Segment Start: RAW DATA

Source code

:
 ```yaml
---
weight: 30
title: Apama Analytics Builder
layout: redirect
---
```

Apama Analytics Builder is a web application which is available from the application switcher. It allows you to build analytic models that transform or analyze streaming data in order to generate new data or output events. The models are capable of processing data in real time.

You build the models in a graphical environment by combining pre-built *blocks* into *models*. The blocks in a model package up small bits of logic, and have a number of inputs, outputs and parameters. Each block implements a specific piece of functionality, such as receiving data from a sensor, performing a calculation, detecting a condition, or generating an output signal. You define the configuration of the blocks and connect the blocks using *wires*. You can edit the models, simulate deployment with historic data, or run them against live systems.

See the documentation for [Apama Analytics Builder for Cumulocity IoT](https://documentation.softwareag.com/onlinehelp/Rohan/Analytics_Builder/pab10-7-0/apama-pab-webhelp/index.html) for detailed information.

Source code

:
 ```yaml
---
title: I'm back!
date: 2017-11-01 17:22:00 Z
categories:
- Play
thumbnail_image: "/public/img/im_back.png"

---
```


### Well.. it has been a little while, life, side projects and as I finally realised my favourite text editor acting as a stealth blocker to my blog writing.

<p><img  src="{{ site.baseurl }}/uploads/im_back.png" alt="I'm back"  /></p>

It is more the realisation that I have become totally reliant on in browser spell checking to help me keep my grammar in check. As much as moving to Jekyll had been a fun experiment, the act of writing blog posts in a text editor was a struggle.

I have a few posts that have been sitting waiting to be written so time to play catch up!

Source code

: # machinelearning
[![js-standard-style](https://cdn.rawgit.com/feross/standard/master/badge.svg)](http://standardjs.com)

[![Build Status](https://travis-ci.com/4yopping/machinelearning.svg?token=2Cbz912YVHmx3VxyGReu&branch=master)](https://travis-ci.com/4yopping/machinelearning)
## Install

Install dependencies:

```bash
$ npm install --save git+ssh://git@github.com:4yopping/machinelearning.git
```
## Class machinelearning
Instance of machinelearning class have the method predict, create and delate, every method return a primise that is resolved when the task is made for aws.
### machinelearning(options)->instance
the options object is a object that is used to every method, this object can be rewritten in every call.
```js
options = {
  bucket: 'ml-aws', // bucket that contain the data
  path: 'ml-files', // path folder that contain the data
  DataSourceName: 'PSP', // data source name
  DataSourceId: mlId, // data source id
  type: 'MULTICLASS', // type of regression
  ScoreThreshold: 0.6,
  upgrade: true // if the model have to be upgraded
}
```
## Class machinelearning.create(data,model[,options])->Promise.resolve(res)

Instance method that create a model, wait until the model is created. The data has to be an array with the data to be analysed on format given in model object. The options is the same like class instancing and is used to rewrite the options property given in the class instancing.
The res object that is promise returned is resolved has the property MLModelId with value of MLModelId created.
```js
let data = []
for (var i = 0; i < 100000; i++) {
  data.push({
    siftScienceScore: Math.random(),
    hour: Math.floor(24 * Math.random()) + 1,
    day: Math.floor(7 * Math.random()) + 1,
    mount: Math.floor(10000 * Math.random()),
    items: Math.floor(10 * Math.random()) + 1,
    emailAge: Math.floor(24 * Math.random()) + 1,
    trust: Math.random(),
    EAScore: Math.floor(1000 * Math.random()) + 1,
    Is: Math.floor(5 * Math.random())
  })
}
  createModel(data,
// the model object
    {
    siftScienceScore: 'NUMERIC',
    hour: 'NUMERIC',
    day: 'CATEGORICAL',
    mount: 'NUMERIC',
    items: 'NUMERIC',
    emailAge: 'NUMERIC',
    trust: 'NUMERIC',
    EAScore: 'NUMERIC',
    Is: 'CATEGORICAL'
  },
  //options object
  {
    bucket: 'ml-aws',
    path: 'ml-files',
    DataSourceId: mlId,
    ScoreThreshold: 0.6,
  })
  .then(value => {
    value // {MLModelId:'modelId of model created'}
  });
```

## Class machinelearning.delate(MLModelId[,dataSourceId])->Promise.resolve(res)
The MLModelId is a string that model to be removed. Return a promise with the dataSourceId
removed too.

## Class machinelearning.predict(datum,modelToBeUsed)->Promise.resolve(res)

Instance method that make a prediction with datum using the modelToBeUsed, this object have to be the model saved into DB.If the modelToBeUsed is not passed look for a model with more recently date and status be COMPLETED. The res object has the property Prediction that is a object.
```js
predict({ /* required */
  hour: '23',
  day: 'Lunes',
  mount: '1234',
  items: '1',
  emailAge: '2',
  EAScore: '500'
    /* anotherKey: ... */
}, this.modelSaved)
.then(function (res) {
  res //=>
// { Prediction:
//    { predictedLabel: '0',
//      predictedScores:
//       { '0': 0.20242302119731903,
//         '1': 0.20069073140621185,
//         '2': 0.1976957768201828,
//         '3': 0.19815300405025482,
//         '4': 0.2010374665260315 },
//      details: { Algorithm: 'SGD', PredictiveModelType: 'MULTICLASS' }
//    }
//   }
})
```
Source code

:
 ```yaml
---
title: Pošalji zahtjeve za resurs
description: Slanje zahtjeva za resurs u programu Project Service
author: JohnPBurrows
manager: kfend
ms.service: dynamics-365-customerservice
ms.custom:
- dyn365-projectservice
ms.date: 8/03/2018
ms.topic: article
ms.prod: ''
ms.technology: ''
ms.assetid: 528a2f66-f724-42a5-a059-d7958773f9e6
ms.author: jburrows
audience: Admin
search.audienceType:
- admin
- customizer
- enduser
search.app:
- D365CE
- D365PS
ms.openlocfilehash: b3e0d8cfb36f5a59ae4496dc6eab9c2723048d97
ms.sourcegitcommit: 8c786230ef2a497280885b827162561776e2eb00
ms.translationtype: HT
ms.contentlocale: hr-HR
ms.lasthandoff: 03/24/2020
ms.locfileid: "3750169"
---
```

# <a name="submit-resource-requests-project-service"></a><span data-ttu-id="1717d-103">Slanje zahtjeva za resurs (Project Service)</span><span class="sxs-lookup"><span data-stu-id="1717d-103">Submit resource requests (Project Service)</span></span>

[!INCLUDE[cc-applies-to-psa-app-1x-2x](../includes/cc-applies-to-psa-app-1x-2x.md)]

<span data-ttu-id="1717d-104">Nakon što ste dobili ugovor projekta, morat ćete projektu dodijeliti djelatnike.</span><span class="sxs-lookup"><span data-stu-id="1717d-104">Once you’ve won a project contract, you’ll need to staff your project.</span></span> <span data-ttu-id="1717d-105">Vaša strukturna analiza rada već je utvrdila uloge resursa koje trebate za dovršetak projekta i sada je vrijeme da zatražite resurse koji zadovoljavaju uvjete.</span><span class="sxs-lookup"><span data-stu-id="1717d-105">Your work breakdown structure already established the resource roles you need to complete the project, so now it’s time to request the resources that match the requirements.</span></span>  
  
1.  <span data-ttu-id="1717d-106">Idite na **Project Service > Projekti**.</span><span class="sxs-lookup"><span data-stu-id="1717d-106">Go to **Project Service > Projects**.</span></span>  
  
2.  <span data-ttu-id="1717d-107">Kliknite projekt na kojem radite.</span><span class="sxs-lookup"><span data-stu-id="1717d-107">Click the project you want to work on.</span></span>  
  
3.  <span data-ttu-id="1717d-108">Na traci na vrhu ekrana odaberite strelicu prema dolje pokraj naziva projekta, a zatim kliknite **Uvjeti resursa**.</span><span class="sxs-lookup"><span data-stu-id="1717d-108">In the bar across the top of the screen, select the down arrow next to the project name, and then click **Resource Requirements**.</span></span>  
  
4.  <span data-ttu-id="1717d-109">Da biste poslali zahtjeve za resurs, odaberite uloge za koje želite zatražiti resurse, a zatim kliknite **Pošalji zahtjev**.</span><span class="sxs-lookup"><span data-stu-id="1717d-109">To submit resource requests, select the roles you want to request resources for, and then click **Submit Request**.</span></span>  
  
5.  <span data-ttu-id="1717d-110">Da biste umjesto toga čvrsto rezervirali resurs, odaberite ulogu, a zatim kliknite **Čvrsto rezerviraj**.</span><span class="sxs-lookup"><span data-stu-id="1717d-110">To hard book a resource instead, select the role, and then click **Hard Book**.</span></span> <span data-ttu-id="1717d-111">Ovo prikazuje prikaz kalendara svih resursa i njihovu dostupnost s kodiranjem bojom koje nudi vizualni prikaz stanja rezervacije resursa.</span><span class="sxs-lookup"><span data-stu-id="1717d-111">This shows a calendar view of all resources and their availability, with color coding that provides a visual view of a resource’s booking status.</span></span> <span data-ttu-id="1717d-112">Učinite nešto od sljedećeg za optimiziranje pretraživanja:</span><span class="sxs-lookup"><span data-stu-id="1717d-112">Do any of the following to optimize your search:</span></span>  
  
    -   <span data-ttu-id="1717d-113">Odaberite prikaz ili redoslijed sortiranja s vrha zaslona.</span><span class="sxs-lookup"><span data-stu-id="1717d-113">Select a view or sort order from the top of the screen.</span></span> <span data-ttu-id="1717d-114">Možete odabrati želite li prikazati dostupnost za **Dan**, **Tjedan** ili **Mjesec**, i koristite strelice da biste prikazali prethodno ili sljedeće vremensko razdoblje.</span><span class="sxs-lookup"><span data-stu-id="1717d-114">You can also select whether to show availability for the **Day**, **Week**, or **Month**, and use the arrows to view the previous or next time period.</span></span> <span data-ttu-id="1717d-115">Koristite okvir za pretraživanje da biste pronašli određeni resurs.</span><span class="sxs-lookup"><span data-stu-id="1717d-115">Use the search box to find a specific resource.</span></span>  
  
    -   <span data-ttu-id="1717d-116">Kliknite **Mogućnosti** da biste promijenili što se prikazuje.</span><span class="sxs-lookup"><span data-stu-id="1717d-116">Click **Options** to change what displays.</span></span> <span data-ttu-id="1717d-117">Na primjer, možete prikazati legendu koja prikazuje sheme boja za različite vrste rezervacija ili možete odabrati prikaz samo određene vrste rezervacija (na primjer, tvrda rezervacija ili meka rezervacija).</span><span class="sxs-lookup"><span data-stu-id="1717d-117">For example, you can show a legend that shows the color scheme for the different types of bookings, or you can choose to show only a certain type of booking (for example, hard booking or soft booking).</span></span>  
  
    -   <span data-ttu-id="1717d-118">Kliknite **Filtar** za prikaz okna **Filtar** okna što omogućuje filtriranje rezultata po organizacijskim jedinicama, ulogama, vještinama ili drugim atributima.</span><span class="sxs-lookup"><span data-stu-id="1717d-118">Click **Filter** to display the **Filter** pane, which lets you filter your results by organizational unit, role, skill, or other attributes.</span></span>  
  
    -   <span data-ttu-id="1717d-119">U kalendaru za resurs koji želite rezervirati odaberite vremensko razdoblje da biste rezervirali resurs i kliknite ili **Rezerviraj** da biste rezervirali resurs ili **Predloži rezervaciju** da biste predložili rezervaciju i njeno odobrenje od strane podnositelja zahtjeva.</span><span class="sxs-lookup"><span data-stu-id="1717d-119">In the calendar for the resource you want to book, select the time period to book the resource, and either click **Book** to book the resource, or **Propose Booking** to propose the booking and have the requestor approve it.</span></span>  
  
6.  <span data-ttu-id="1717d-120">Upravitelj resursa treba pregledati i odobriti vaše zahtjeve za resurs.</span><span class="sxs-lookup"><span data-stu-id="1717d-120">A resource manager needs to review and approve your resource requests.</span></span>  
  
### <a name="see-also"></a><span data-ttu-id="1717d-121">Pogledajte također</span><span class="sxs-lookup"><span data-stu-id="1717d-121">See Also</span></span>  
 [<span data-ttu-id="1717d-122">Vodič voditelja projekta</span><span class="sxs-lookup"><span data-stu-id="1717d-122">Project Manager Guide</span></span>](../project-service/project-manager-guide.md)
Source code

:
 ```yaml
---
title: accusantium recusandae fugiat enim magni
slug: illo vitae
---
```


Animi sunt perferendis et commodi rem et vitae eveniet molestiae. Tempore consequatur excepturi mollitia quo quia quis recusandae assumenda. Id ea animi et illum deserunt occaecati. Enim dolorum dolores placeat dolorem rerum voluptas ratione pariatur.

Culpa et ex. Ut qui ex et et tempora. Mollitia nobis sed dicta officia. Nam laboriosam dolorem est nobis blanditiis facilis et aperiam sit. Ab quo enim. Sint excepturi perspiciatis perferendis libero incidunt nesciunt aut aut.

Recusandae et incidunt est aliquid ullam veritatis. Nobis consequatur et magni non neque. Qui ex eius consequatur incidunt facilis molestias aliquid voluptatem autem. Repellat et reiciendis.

Segment End: RAW DATA

* [EXERCISE DESCRIPTION] All lines in the preceding records that hold the word "items" need to be copied.

* [ANSWER FOR THE TASK]
    items: Math.floor(10 * Math.random()) + 1,
    items: 'NUMERIC',
  items: '1',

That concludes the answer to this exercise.